Location if the USHCN stations in West Virginia (CDIAC )

In passing it is interesting to note that this is the second week that those going to the USHCN site are faced with this comment:
PLEASE NOTE: CDIAC is currently experiencing hardware/software issues that are affecting the performance of the USHCN web interface.

We hope to have these issues resolved shortly. Accessing data via the FTP area is working normally. We appreciate your patience and understanding. (7/14/2011
And when I try and access data for the different stations, I cannot. However, having had similar trouble earlier in the summer (starting when I was working on Arkansas in April. That hiatus lasted through Louisiana but was cleared up by the time I got to Wisconsin so that the site was down for about three weeks. This time I had already acquired the West Virginia data, and so the post can proceed.

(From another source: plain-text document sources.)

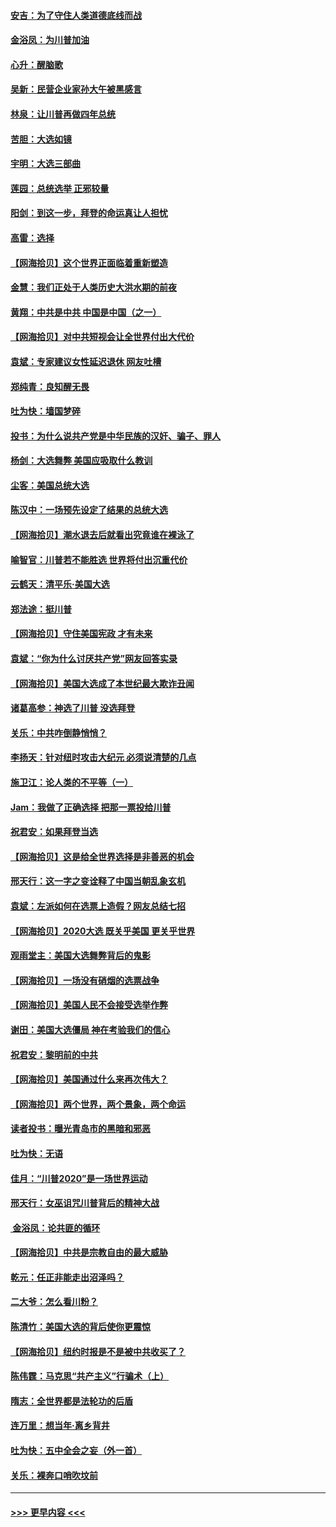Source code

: #### [安吉：为了守住人类道德底线而战](../pages/nsc993/n12551111.md?t=11152251) 
#### [金浴凤：为川普加油](../pages/nsc993/n12551085.md?t=11152251) 
#### [心升：醒脑歌](../pages/nsc993/n12550984.md?t=11152251) 
#### [吴新：民营企业家孙大午被黑感言](../pages/nsc993/n12550656.md?t=11152251) 
#### [林泉：让川普再做四年总统](../pages/nsc993/n12550640.md?t=11152251) 
#### [苦胆：大选如镜](../pages/nsc993/n12550630.md?t=11152251) 
#### [宇明：大选三部曲](../pages/nsc993/n12550603.md?t=11152251) 
#### [莲园：总统选举 正邪较量](../pages/nsc993/n12550594.md?t=11152251) 
#### [阳剑：到这一步，拜登的命运真让人担忧](../pages/nsc993/n12549093.md?t=11152251) 
#### [高雷：选择](../pages/nsc993/n12549087.md?t=11152251) 
#### [【网海拾贝】这个世界正面临着重新塑造](../pages/nsc993/n12548326.md?t=11152251) 
#### [金慧：我们正处于人类历史大洪水期的前夜](../pages/nsc993/n12547914.md?t=11152251) 
#### [黄翔：中共是中共 中国是中国（之一）](../pages/nsc993/n12547576.md?t=11152251) 
#### [【网海拾贝】对中共短视会让全世界付出大代价](../pages/nsc993/n12546043.md?t=11152251) 
#### [袁斌：专家建议女性延迟退休 网友吐槽](../pages/nsc993/n12545424.md?t=11152251) 
#### [郑纯青：良知醒无畏](../pages/nsc993/n12545394.md?t=11152251) 
#### [吐为快：墙国梦碎](../pages/nsc993/n12545309.md?t=11152251) 
#### [投书：为什么说共产党是中华民族的汉奸、骗子、罪人](../pages/nsc993/n12545089.md?t=11152251) 
#### [杨剑：大选舞弊 美国应吸取什么教训](../pages/nsc993/n12543937.md?t=11152251) 
#### [尘客：美国总统大选](../pages/nsc993/n12543828.md?t=11152251) 
#### [陈汉中：一场预先设定了结果的总统大选](../pages/nsc993/n12543564.md?t=11152251) 
#### [【网海拾贝】潮水退去后就看出究竟谁在裸泳了](../pages/nsc993/n12543321.md?t=11152251) 
#### [喻智官：川普若不能胜选 世界将付出沉重代价](../pages/nsc993/n12541352.md?t=11152251) 
#### [云鹤天：清平乐‧美国大选](../pages/nsc993/n12540916.md?t=11152251) 
#### [郑法途：挺川普](../pages/nsc993/n12540898.md?t=11152251) 
#### [【网海拾贝】守住美国宪政 才有未来](../pages/nsc993/n12540423.md?t=11152251) 
#### [袁斌：“你为什么讨厌共产党”网友回答实录](../pages/nsc993/n12540208.md?t=11152251) 
#### [【网海拾贝】美国大选成了本世纪最大欺诈丑闻](../pages/nsc993/n12538029.md?t=11152251) 
#### [诸葛高参：神选了川普 没选拜登](../pages/nsc993/n12537664.md?t=11152251) 
#### [关乐：中共咋倒静悄悄？](../pages/nsc993/n12537615.md?t=11152251) 
#### [李扬天：针对纽时攻击大纪元 必须说清楚的几点](../pages/nsc993/n12536001.md?t=11152251) 
#### [施卫江：论人类的不平等（一）](../pages/nsc993/n12535700.md?t=11152251) 
#### [Jam：我做了正确选择 把那一票投给川普](../pages/nsc993/n12535743.md?t=11152251) 
#### [祝君安：如果拜登当选](../pages/nsc993/n12535726.md?t=11152251) 
#### [【网海拾贝】这是给全世界选择是非善恶的机会](../pages/nsc993/n12535061.md?t=11152251) 
#### [邢天行：这一字之变诠释了中国当朝乱象玄机](../pages/nsc993/n12533446.md?t=11152251) 
#### [袁斌：左派如何在选票上造假？网友总结七招](../pages/nsc993/n12533180.md?t=11152251) 
#### [【网海拾贝】2020大选 既关乎美国 更关乎世界](../pages/nsc993/n12533161.md?t=11152251) 
#### [观雨堂主：美国大选舞弊背后的鬼影](../pages/nsc993/n12533153.md?t=11152251) 
#### [【网海拾贝】一场没有硝烟的选票战争](../pages/nsc993/n12531883.md?t=11152251) 
#### [【网海拾贝】美国人民不会接受选举作弊](../pages/nsc993/n12528850.md?t=11152251) 
#### [谢田：美国大选僵局 神在考验我们的信心](../pages/nsc993/n12527932.md?t=11152251) 
#### [祝君安：黎明前的中共](../pages/nsc993/n12524071.md?t=11152251) 
#### [【网海拾贝】美国通过什么来再次伟大？](../pages/nsc993/n12523844.md?t=11152251) 
#### [【网海拾贝】两个世界，两个景象，两个命运](../pages/nsc993/n12521419.md?t=11152251) 
#### [读者投书：曝光青岛市的黑暗和邪恶](../pages/nsc993/n12520988.md?t=11152251) 
#### [吐为快：无语](../pages/nsc993/n12518588.md?t=11152251) 
#### [佳月：“川普2020”是一场世界运动](../pages/nsc993/n12518581.md?t=11152251) 
#### [邢天行：女巫诅咒川普背后的精神大战](../pages/nsc993/n12517257.md?t=11152251) 
#### [ 金浴凤：论共匪的循环](../pages/nsc993/n12517133.md?t=11152251) 
#### [【网海拾贝】中共是宗教自由的最大威胁](../pages/nsc993/n12516879.md?t=11152251) 
#### [乾元：任正非能走出沼泽吗？](../pages/nsc993/n12515831.md?t=11152251) 
#### [二大爷：怎么看川粉？](../pages/nsc993/n12515820.md?t=11152251) 
#### [陈清竹：美国大选的背后使你更震惊](../pages/nsc993/n12515589.md?t=11152251) 
#### [【网海拾贝】纽约时报是不是被中共收买了？](../pages/nsc993/n12515122.md?t=11152251) 
#### [陈伟霆：马克思“共产主义”行骗术（上）](../pages/nsc993/n12510217.md?t=11152251) 
#### [隋志：全世界都是法轮功的后盾](../pages/nsc993/n12510636.md?t=11152251) 
#### [连万里：想当年‧离乡背井](../pages/nsc993/n12510623.md?t=11152251) 
#### [吐为快：五中全会之妄（外一首）](../pages/nsc993/n12510470.md?t=11152251) 
#### [关乐：裸奔口哨吹坟前](../pages/nsc993/n12510403.md?t=11152251) 

----
#### [ >>> 更早内容 <<< ](../indexes/nsc993-earlier.md)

Taking a quick look at the GISS stations, it is, of course, now no longer possible to see the temperatures in the 1930’s when, until recently, it was recognized that the USA had it’s highest temperatures. Nor is it as easy to monitor for this state the transition from the possible rising temperatures pre-1950 to the possibly falling ones of the 50’s and 60’s.

Temperature change with time for Beckley WV as recorded at the GISS station

Temperature change with time for Charleston WV as recorded at the GISS station

There is a drop in temperature for this station, which is more distinct than that for Beckley.

Temperature change with time for Huntington WV as recorded at the GISS station

This shows more clearly the peak and fall of temperature until about 1965, followed by a weak rise which we have seen in the states to the South along the Atlantic.

Looking at the average USHCN temperatures, using the homogenized data set, there is relatively little temperature change for the state over the century, though the drop and then recovery of temperatures shown in the GISS data also holds for this series.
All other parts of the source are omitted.